[Data records]
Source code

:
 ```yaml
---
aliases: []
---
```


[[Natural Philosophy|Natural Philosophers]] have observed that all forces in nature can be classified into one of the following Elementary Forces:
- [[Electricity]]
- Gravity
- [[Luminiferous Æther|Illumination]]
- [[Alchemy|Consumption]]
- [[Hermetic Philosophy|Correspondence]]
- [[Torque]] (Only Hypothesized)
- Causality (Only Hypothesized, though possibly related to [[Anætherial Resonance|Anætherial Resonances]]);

*Work request*
Extract every line from the one with "- [[Torque]] (Only Hypothesized)" down to the final line above, both included, exactly as written.

*Problem solution*
- [[Torque]] (Only Hypothesized)
- Causality (Only Hypothesized, though possibly related to [[Anætherial Resonance|Anætherial Resonances]]);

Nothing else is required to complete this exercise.